South Carolina Sen. Lindsey Graham unleashed on New Hampshire’s Sen. Maggie Hassan when she used a procedural trick to call for a “phony” vote to kill a gas tax she had just rescued minutes earlier.
“This gives phony and cynical a bad name. They wouldn’t let you do this in professional wrestling. If you think people are this dumb, you’re going to be sadly mistaken,” Graham said from the floor of the Senate.
The incident occurred during Saturday night’s “vote-a-rama,” as it is called, leading to passage of the reconciliation bill, the so-called “Inflation Reduction Act.” Under the rules of reconciliation, which allows a budget-related bill to pass with just 50 votes, senators can offer unlimited amendments, which can also pass with a simple majority.
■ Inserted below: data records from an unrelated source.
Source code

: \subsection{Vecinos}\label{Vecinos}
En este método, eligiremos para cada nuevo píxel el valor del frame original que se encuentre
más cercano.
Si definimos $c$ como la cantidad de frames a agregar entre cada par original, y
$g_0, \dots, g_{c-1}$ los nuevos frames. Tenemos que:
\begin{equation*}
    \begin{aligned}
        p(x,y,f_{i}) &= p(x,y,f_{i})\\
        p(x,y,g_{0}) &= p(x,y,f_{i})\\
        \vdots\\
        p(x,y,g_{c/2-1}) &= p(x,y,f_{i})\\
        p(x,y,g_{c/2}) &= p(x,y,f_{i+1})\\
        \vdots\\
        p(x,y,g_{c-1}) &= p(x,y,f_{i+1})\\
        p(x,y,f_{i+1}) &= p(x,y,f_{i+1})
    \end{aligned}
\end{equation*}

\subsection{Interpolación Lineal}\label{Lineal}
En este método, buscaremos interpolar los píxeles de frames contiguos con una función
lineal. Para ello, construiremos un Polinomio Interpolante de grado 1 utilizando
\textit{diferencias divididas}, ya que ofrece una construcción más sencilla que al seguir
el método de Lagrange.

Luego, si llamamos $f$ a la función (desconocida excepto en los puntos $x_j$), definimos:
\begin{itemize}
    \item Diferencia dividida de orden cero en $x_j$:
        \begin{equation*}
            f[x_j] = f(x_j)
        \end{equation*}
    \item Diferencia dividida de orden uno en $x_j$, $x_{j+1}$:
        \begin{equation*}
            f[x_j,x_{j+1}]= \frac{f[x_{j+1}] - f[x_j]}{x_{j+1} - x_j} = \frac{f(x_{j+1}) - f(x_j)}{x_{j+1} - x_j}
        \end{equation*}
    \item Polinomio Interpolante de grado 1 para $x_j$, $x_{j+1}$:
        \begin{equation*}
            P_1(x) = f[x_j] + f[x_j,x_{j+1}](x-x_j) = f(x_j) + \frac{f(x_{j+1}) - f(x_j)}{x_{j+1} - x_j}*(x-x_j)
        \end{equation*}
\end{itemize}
When Democrats shoved through President Joe Biden’s $1.9 trillion “American Rescue Plan” in early 2021, for example, the GOP used the vote-a-rama to bring up votes to stop people in prison from getting COVID relief checks, prevent the packing of the U.S. Supreme Court and block a future carbon tax.
Hassan voted against all of those amendments.
On Saturday, Graham proposed stripping the bill of tax and fee increases on oil imports and production. As he put it in his amendment, “To strike a tax increase that would result in higher consumer prices for gasoline, heating oil, and other energy sources for Americans earning less than $400,000 per year.”
All 50 Democratic senators voted against his amendment, including Hassan, which killed it. Minutes later, Hassan took to the floor to offer essentially the same amendment, but under a different rule that requires 60 votes. Every Republican voted for it, as did Hassan and a handful of Democrats — all of whom knew there wouldn’t be 60 votes.
Here’s how Roll Call described the tactic:
“When Democrats wanted their members to be able to vote in favor of something, one of them would raise a budget point of order, triggering a motion to waive it that was subject to a 60-vote threshold instead of a simple majority…They could vote to waive the point of order without worrying about it being added to the bill and potentially undermining unified Democratic support for the larger package.”
When Graham saw Hassan take to the floor to purpose this “phony, cynical” vote, he’d had enough.
“What she’s doing is trying to strike the provisions she just voted [to keep] but it requires 60 votes. She she can vote for repealing a gas tax she just voted [to keep] so she’d look for the voters. If you really wanted to repeal the gas tax, the new one indexed to inflation, you should have voted for my amendment,” Graham said.
“What you’re doing is deceitful, it’s dishonest, and we’re gonna call you out!”
Graham was then warned he was in danger of violating the Senate’s rules on decorum by impugning the motives of a fellow senator.
Former New Hampshire Sen. Judd Gregg (R) was asked about Graham’s comments directed toward Hassan.
“I think Sen. Graham summed the situation up in his usual understated but accurate way,” Gregg told NHJournal.